[Dataset entries]
[Start of Attachment]
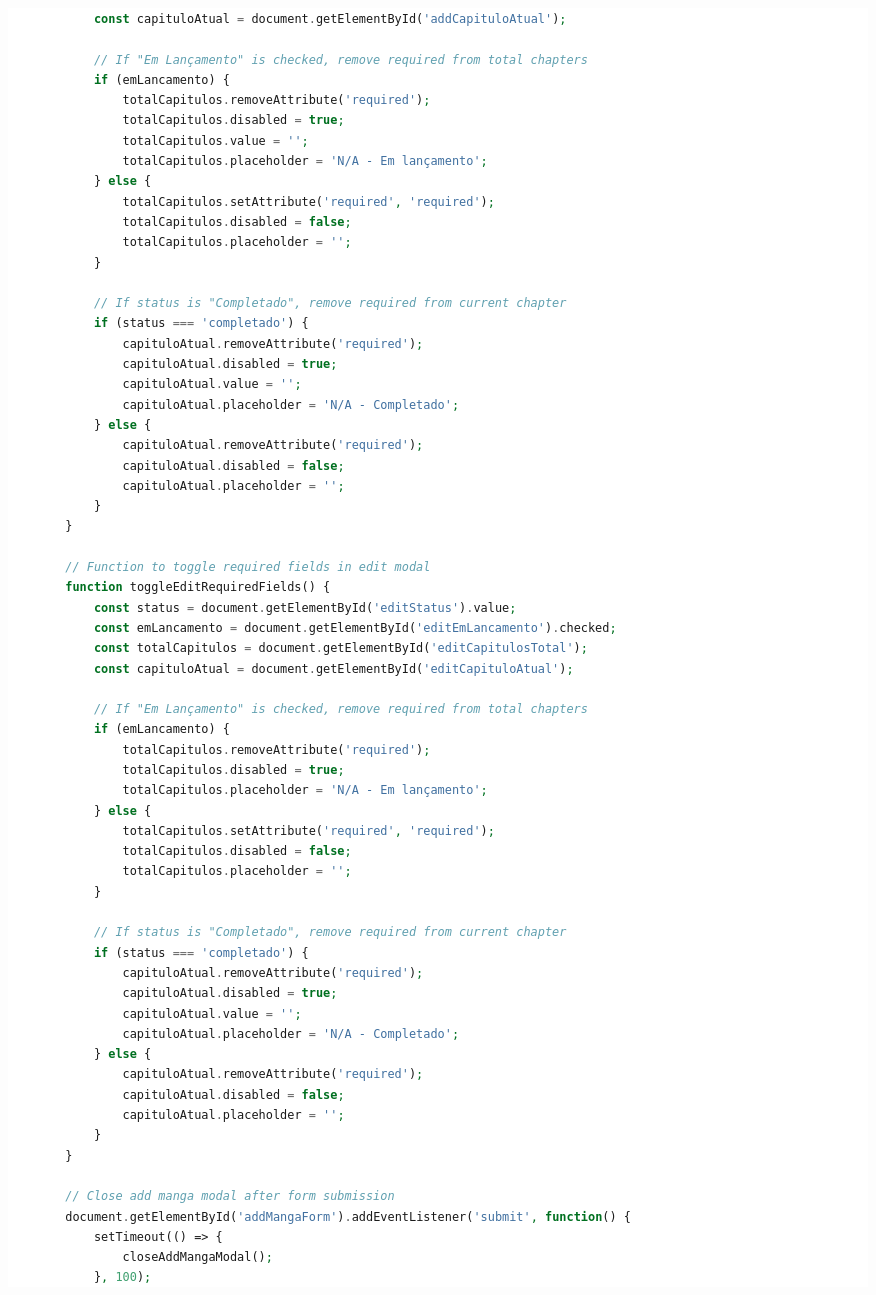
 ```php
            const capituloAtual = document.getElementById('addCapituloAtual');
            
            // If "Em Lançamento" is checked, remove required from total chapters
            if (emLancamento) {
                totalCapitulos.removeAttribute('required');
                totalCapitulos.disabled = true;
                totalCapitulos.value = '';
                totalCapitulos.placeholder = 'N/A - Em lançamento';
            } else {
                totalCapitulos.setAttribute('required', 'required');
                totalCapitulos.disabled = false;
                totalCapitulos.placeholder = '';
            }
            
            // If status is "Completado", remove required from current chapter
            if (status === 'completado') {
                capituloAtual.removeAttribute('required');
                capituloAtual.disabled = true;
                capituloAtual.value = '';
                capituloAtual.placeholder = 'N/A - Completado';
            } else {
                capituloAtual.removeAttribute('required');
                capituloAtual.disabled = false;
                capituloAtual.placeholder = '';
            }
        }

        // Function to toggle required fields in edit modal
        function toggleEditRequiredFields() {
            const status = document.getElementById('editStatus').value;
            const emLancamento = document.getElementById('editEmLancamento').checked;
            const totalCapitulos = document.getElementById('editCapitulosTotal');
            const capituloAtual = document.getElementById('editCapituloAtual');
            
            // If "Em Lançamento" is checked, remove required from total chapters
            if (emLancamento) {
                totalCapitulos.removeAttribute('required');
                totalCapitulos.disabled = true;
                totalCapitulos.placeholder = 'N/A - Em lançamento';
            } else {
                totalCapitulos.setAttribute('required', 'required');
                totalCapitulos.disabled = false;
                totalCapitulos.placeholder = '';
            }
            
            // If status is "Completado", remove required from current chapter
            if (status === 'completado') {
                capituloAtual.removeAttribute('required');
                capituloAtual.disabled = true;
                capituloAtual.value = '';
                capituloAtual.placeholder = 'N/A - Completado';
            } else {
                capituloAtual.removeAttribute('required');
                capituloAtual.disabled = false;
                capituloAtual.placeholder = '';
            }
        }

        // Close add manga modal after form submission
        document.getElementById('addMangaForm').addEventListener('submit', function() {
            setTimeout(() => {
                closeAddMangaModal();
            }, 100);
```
[End of Attachment]
[Start of Attachment]
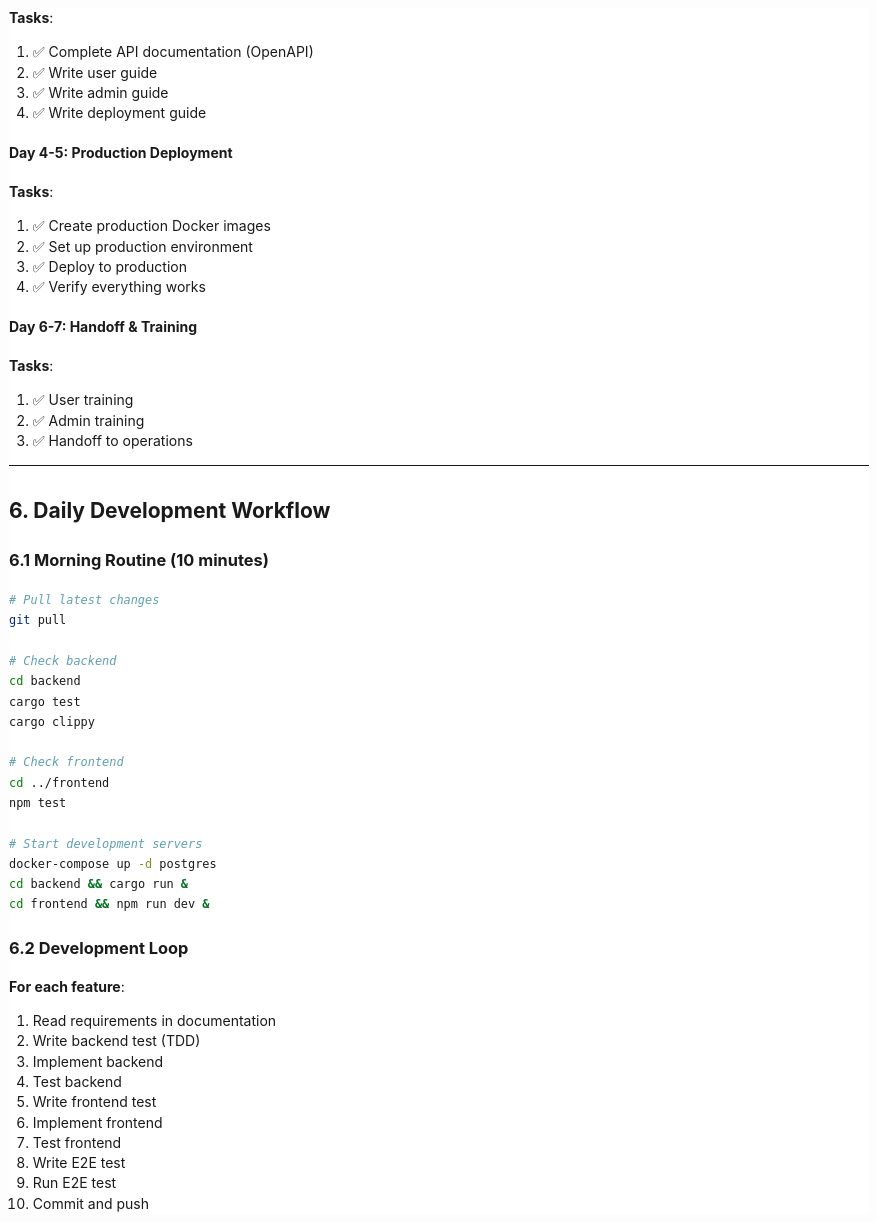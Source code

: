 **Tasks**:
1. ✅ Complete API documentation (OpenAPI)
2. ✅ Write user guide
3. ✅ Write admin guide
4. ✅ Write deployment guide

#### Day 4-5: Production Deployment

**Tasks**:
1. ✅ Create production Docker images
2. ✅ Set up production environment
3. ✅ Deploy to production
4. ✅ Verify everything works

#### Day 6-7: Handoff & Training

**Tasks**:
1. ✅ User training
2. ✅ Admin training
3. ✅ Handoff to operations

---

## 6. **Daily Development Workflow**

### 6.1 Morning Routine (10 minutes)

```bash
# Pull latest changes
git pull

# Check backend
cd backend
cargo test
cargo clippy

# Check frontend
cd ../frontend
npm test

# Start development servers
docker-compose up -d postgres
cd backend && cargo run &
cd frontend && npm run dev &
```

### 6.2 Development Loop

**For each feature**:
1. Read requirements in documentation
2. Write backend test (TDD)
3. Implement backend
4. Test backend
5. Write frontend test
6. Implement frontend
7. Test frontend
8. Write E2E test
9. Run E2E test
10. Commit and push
[End of Attachment]
[Start of Attachment]
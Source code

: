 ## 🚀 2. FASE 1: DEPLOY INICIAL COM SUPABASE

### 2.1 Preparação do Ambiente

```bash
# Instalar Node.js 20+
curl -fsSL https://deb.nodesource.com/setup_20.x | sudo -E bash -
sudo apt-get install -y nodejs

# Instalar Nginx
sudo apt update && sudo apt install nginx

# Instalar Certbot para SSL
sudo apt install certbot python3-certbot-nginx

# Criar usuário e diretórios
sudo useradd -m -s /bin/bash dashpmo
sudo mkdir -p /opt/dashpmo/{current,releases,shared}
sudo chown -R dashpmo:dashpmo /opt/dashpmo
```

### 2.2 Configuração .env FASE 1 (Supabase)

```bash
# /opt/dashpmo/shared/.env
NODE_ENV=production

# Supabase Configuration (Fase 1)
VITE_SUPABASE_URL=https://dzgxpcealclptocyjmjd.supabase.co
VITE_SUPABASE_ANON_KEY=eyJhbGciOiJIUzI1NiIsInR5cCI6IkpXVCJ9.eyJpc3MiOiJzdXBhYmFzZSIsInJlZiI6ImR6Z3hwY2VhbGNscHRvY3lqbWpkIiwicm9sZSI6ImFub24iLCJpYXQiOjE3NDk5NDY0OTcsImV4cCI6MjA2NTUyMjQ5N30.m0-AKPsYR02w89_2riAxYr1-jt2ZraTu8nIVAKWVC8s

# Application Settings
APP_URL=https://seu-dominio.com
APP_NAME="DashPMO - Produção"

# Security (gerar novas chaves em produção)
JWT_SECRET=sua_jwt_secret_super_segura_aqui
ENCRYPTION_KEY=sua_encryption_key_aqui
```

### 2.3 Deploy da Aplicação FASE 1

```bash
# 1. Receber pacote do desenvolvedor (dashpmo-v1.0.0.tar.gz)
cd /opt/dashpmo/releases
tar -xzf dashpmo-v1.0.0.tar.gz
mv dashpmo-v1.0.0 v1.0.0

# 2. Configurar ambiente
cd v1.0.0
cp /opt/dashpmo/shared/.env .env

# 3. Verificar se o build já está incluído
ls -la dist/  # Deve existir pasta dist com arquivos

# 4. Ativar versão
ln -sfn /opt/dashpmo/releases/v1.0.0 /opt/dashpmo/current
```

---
[End of Attachment]
Above are the records; from them, give again exactly the lines from the one containing "2. ✅ Set up production environment" through the one containing "10. Commit and push", both included.

*YOUR SOLUTION*
2. ✅ Set up production environment
3. ✅ Deploy to production
4. ✅ Verify everything works

#### Day 6-7: Handoff & Training

**Tasks**:
1. ✅ User training
2. ✅ Admin training
3. ✅ Handoff to operations

---

## 6. **Daily Development Workflow**

### 6.1 Morning Routine (10 minutes)

```bash
# Pull latest changes
git pull

# Check backend
cd backend
cargo test
cargo clippy

# Check frontend
cd ../frontend
npm test

# Start development servers
docker-compose up -d postgres
cd backend && cargo run &
cd frontend && npm run dev &
```

### 6.2 Development Loop

**For each feature**:
1. Read requirements in documentation
2. Write backend test (TDD)
3. Implement backend
4. Test backend
5. Write frontend test
6. Implement frontend
7. Test frontend
8. Write E2E test
9. Run E2E test
10. Commit and push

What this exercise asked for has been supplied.